Define Your Own Data Types

JEREMY: Let’s talk about data types. A type is a set of values that are related, a family of values that belong together. So far we’ve seen the Bool data type, which consists of values True and False. We’ve also used the Int data type, which consists of whole number values from some minimum to some maximum. These bounds may differ based on whether your OS is 32-bit or 64-bit. What else have we looked at? Characters, lists. Oh, yes, and pairs as well. We’ve also looked at function types that describe argument and return values. Now, we want to think about user-defined types, creating custom data types for our own program.

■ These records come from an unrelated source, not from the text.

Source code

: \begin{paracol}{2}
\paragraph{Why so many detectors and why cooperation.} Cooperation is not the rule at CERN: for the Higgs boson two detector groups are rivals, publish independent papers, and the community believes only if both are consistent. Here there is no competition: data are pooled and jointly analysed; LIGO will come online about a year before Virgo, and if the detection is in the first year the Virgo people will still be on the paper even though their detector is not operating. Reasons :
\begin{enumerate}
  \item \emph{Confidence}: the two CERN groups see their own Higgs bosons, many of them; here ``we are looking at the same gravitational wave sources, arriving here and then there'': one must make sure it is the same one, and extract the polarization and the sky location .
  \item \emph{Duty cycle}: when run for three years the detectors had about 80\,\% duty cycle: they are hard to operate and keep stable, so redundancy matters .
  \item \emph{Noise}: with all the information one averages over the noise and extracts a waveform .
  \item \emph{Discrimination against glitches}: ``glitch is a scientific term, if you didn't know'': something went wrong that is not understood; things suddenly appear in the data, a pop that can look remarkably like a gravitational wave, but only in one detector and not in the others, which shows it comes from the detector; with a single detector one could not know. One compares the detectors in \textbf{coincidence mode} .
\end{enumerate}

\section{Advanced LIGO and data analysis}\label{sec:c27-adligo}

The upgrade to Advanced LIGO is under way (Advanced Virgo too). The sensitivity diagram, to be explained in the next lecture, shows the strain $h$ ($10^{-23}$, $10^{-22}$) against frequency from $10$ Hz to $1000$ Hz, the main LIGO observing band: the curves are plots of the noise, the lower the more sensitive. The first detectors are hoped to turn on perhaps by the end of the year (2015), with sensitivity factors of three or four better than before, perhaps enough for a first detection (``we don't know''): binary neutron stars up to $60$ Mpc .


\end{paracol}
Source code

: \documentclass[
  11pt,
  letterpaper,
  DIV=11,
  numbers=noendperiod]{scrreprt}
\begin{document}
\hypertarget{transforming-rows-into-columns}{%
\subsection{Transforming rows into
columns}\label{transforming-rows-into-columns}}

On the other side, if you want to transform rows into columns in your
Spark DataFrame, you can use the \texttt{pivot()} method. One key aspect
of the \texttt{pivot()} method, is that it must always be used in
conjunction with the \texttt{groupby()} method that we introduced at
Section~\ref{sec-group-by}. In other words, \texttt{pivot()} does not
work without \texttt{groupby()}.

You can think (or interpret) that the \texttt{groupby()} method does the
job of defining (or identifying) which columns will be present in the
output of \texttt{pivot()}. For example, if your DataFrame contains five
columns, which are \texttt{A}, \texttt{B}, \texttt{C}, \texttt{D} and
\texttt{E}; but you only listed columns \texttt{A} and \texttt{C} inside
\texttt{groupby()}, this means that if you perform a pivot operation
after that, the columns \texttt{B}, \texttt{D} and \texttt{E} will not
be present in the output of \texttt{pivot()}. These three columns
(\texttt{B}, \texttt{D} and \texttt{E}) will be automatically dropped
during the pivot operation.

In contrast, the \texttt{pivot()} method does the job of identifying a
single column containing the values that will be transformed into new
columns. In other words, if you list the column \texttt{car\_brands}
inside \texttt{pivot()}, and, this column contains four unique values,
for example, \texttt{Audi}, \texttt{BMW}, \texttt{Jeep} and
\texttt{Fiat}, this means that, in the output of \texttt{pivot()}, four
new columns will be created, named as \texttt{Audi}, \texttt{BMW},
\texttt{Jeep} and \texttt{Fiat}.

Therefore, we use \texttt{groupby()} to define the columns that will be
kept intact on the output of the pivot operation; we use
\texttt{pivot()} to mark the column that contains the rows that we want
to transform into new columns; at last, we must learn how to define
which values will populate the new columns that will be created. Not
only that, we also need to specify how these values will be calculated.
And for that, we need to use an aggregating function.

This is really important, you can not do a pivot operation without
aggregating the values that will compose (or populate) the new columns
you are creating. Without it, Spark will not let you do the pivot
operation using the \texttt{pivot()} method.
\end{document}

First, we’ll consider a simple type that consists of a finite set of alternative values. Apparently, in the Amazon jungle, there is a tribe who count one, two, many. That is, they have no distinct words for larger integers than two. We could represent this type in Haskell as follows– data SimpleNum equals One or Two or Many. If you have GHCi open, why not type this in your interactive session right away? The key word “data” indicates we are defining a new type. The name of the type and the names of the values should start with capital letters. The alternative values are separated with a vertical bar character. Let’s have a look at some of these values. One– ah, we can’t see it.

We need to be able to print it out. Add deriving Show to the type definition.

Show is a type class. We’ll talk in more detail about this later. For now, let’s just understand that any type must derive Show if we are to print out its values.

Data SimpleNum equals One or Two or Many deriving Show. OK.

Great. Now, let’s write a function to convert from int to SimpleNum values. First, I’m going to turn on multi-line support in GHCi so I can format my function definition over several lines. I use the set command to do this. OK. Let’s go for it. Let convert 1 equal One, convert 2 equal Two, convert underscore equal Many. So convert takes an int input– well, really a value that has a type belonging to the Num data class– again, more later– and return a SimpleNum output. Let’s try this out.

Convert 1.

Convert 300. OK. Map convert 1 to 5. Perfect.

Right. That’s a custom data type with alternative values, otherwise known as a Sum data type. Now let’s think about a record data type that stores a portfolio of values. Hm. How about cricket scores? When a team bats in cricket, you need to know two integer values. The first is the number of runs scored by the team. The second is the number of players who are out, i.e. have been eliminated. So a good score for the New Zealand cricket team might be 350 for 4. That’s 350 runs scored for the loss of four players. We can represent this as a Product data type. Data CricketScore equals Score Char list int, int, deriving Show.

Score is a type constructor that takes a string and two int arguments and returns a cricket score value.

In general, these kinds of custom data types are called algebraic data types. The alternative values relate to algebraic sums, and the record values relate to algebraic products. I’ll spare you the hairy Type Theory for now. But at least you know to Google for algebraic data types if you are keen to discover more about type theory. Let’s conclude with what we’ve learned in this session.

First, we use the “data” keyword to define a new custom type. Second, types must derive the Show type class if we want to see their values printed out. Third, we used vertical bars to specify alternatives, or sum data types. And we used type constructors to build record types like score values in cricket, which are product data types. Thanks. Goodbye.